Answer
The solutions are $(3, 7)$ and $(-2, 2)$.
Work Step by Step
We will use substitution to solve this system of equations. We substitute one of the expressions for $y$, which would mean that we are going to set the two equations equal to one another to solve for $x$ first:
$-x^2 + 2x + 10 = x + 4$
We want to move all terms to the left side of the equation.

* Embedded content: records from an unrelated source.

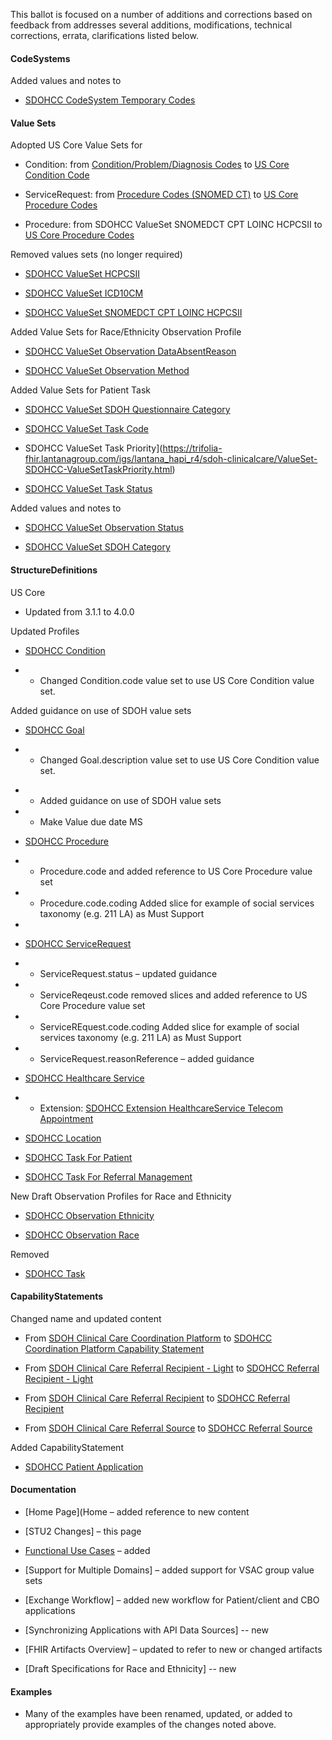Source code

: This ballot is focused on a number of additions and corrections based on feedback from  addresses several additions, modifications, technical corrections, errata, clarifications listed below.

#### CodeSystems 

Added values and notes to 

* [SDOHCC CodeSystem Temporary Codes](CodeSystem-SDOHCC-CodeSystemTemporaryCodes.html)

#### Value Sets

Adopted US Core Value Sets for 

* Condition: from [Condition/Problem/Diagnosis Codes](http://hl7.org/fhir/R4/valueset-condition-code.html) to [US Core Condition Code](http://hl7.org/fhir/us/core/STU4/ValueSet-us-core-condition-code.html)

* ServiceRequest: from [Procedure Codes (SNOMED CT)](http://hl7.org/fhir/R4/valueset-procedure-code.html) to [US Core Procedure Codes](http://hl7.org/fhir/us/core/STU4/ValueSet-us-core-procedure-code.html)

* Procedure: from SDOHCC ValueSet SNOMEDCT CPT LOINC HCPCSII to [US Core Procedure Codes](http://hl7.org/fhir/us/core/STU4/ValueSet-us-core-procedure-code.html)

Removed values sets (no longer required)

* [SDOHCC ValueSet HCPCSII](http://hl7.org/fhir/us/sdoh-clinicalcare/STU1/ValueSet-SDOHCC-ValueSetHCPCSII.html)

* [SDOHCC ValueSet ICD10CM](http://hl7.org/fhir/us/sdoh-clinicalcare/STU1/ValueSet-SDOHCC-ValueSetICD10CM.html)

* [SDOHCC ValueSet SNOMEDCT CPT LOINC HCPCSII](http://hl7.org/fhir/us/sdoh-clinicalcare/STU1/ValueSet-SDOHCC-ValueSetSNOMEDCTCPTLOINCHCPCSII.html)

Added Value Sets for Race/Ethnicity Observation Profile

* [SDOHCC ValueSet Observation DataAbsentReason](https://trifolia-fhir.lantanagroup.com/igs/lantana_hapi_r4/sdoh-clinicalcare/ValueSet-SDOHCC-ValueSetObservationDataAbsentReason.html)

* [SDOHCC ValueSet Observation Method](https://trifolia-fhir.lantanagroup.com/igs/lantana_hapi_r4/sdoh-clinicalcare/ValueSet-SDOHCC-ValueSetObservationMethod.html)

Added Value Sets for Patient Task

* [SDOHCC ValueSet SDOH Questionnaire Category](https://trifolia-fhir.lantanagroup.com/igs/lantana_hapi_r4/sdoh-clinicalcare/ValueSet-SDOHCC-ValueSetSDOHQuestionnaireCategory.html)

* [SDOHCC ValueSet Task Code](https://trifolia-fhir.lantanagroup.com/igs/lantana_hapi_r4/sdoh-clinicalcare/ValueSet-SDOHCC-ValueSetTaskCode.html)

* SDOHCC ValueSet Task Priority](https://trifolia-fhir.lantanagroup.com/igs/lantana_hapi_r4/sdoh-clinicalcare/ValueSet-SDOHCC-ValueSetTaskPriority.html)

* [SDOHCC ValueSet Task Status](https://trifolia-fhir.lantanagroup.com/igs/lantana_hapi_r4/sdoh-clinicalcare/ValueSet-SDOHCC-ValueSetTaskStatus.html)

Added values and notes to 

* [SDOHCC ValueSet Observation Status](https://trifolia-fhir.lantanagroup.com/igs/lantana_hapi_r4/sdoh-clinicalcare/ValueSet-SDOHCC-ValueSetObservationStatus.html)

* [SDOHCC ValueSet SDOH Category](https://trifolia-fhir.lantanagroup.com/igs/lantana_hapi_r4/sdoh-clinicalcare/ValueSet-SDOHCC-ValueSetSDOHCategory.html)

#### StructureDefinitions

US Core

* Updated from 3.1.1 to 4.0.0

Updated Profiles

* [SDOHCC Condition](http://build.fhir.org/ig/HL7/fhir-sdoh-clinicalcare/branches/RCD/StructureDefinition-SDOHCC-Condition.html)

- - Changed Condition.code value set to use US Core Condition value set.

Added guidance on use of SDOH value sets

* [SDOHCC Goal](http://build.fhir.org/ig/HL7/fhir-sdoh-clinicalcare/branches/RCD/StructureDefinition-SDOHCC-Goal.html)

* * Changed Goal.description value set to use US Core Condition value set.

- - Added guidance on use of SDOH value sets

- - Make Value due date MS


* [SDOHCC Procedure](http://build.fhir.org/ig/HL7/fhir-sdoh-clinicalcare/branches/RCD/StructureDefinition-SDOHCC-Procedure.html)

- - Procedure.code and added reference to US Core Procedure value set

- - Procedure.code.coding Added slice for example of social services taxonomy (e.g. 211 LA) as Must Support
- 

* [SDOHCC ServiceRequest](http://build.fhir.org/ig/HL7/fhir-sdoh-clinicalcare/branches/RCD/StructureDefinition-SDOHCC-ServiceRequest.html)

* * ServiceRequest.status – updated guidance

* * ServiceReqeust.code removed slices and added reference to US Core Procedure value set

* * ServiceREquest.code.coding Added slice for example of social services taxonomy (e.g. 211 LA) as Must Support

* * ServiceRequest.reasonReference – added guidance


* [SDOHCC Healthcare Service](http://build.fhir.org/ig/HL7/fhir-sdoh-clinicalcare/branches/RCD/StructureDefinition-SDOHCC-HealthcareService.html)

* * Extension: [SDOHCC Extension HealthcareService Telecom Appointment](http://build.fhir.org/ig/HL7/fhir-sdoh-clinicalcare/branches/RCD/StructureDefinition-SDOHCC-ExtensionHealthcareServiceTelecomAppointment.html)


* [SDOHCC Location](http://build.fhir.org/ig/HL7/fhir-sdoh-clinicalcare/branches/RCD/StructureDefinition-SDOHCC-Location.html)

* [SDOHCC Task For Patient](http://build.fhir.org/ig/HL7/fhir-sdoh-clinicalcare/branches/RCD/StructureDefinition-SDOHCC-TaskForPatient.html)

* [SDOHCC Task For Referral Management](http://build.fhir.org/ig/HL7/fhir-sdoh-clinicalcare/branches/RCD/StructureDefinition-SDOHCC-TaskForReferralManagement.html)

New Draft Observation Profiles for Race and Ethnicity

* [SDOHCC Observation Ethnicity](http://build.fhir.org/ig/HL7/fhir-sdoh-clinicalcare/branches/RCD/StructureDefinition-SDOHCC-ObservationEthnicity.html)

* [SDOHCC Observation Race](http://build.fhir.org/ig/HL7/fhir-sdoh-clinicalcare/branches/RCD/StructureDefinition-SDOHCC-ObservationRace.html)

Removed

* [SDOHCC Task](http://hl7.org/fhir/us/sdoh-clinicalcare/STU1/StructureDefinition-SDOHCC-Task.html)

#### CapabilityStatements

Changed name and updated content

* From [SDOH Clinical Care Coordination Platform](https://trifolia-fhir.lantanagroup.com/igs/lantana_hapi_r4/sdoh-clinicalcare/CapabilityStatement-SDOH-ClinicalCareCoordinationPlatform.html) to [SDOHCC Coordination Platform Capability Statement](https://trifolia-fhir.lantanagroup.com/igs/lantana_hapi_r4/sdoh-clinicalcare/CapabilityStatement-SDOHCC-CoordinationPlatform.html)

* From [SDOH Clinical Care Referral Recipient - Light](https://trifolia-fhir.lantanagroup.com/igs/lantana_hapi_r4/sdoh-clinicalcare/CapabilityStatement-SDOH-ClinicalCareReferralRecipientLight.html) to [SDOHCC Referral Recipient - Light](http://build.fhir.org/ig/HL7/fhir-sdoh-clinicalcare/branches/RCD/CapabilityStatement-SDOHCC-ReferralRecipientLight.html)

* From [SDOH Clinical Care Referral Recipient](https://trifolia-fhir.lantanagroup.com/igs/lantana_hapi_r4/sdoh-clinicalcare/CapabilityStatement-SDOH-ClinicalCareReferralRecipient.html) to [SDOHCC Referral Recipient](http://build.fhir.org/ig/HL7/fhir-sdoh-clinicalcare/branches/RCD/CapabilityStatement-SDOHCC-ReferralRecipient.html)

* From [SDOH Clinical Care Referral Source](https://trifolia-fhir.lantanagroup.com/igs/lantana_hapi_r4/sdoh-clinicalcare/CapabilityStatement-SDOH-ClinicalCareReferralSource.html) to  [SDOHCC Referral Source](http://build.fhir.org/ig/HL7/fhir-sdoh-clinicalcare/branches/RCD/CapabilityStatement-SDOHCC-ReferralSource.html)

Added CapabilityStatement

* [SDOHCC Patient Application](http://build.fhir.org/ig/HL7/fhir-sdoh-clinicalcare/branches/RCD/CapabilityStatement-SDOHCC-PatientApp.html)

#### Documentation

* [Home Page](Home – added reference to new content

* [STU2 Changes] – this page

* [Functional Use Cases](functional_use_cases.html) – added 

* [Support for Multiple Domains] – added support for VSAC group value sets

* [Exchange Workflow] – added new workflow for Patient/client and CBO applications

* [Synchronizing Applications with API Data Sources] -- new

* [FHIR Artifacts Overview] – updated to refer to new or changed artifacts

* [Draft Specifications for Race and Ethnicity] -- new

#### Examples

* Many of the examples have been renamed, updated, or added to appropriately provide examples of the changes noted above.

$-x^2 + 2x - x + 10 - 4 = 0$
Combine like terms:
$-x^2 + x + 6 = 0$
Divide both sides by $-1$:
$x^2 - x - 6 = 0$
Factor the quadratic equation. The quadratic equation takes the form $ax^2 + bx + c = 0$. We need to find factors whose product is $ac$ but sum up to $b$. In this exercise, $ac = -6$ and $b = -1$. The factors $-3$ and $2$ will work:
$(x - 3)(x + 2) = 0$
Use the Zero-Product Property by equating each factor to $0$, then solve each equation.
First factor:
$x - 3 = 0$
$x = 3$
Second factor:
$x + 2 = 0$
$x = -2$
Now that we have the two possible values for $x$, we can plug them into one of the original equations to find the corresponding $y$ values. Let's use the second equation:
$y = x + 4$
Substitute the solution $3$ for $x$:
$y = 3 + 4$
Multiply next:
$y = 7$
Let's solve for $y$ using the other solution, $x = -2$:
$y = -2 + 4$
Add to solve:
$y = 2$
The solutions are $(3, 7)$ and $(-2, 2)$.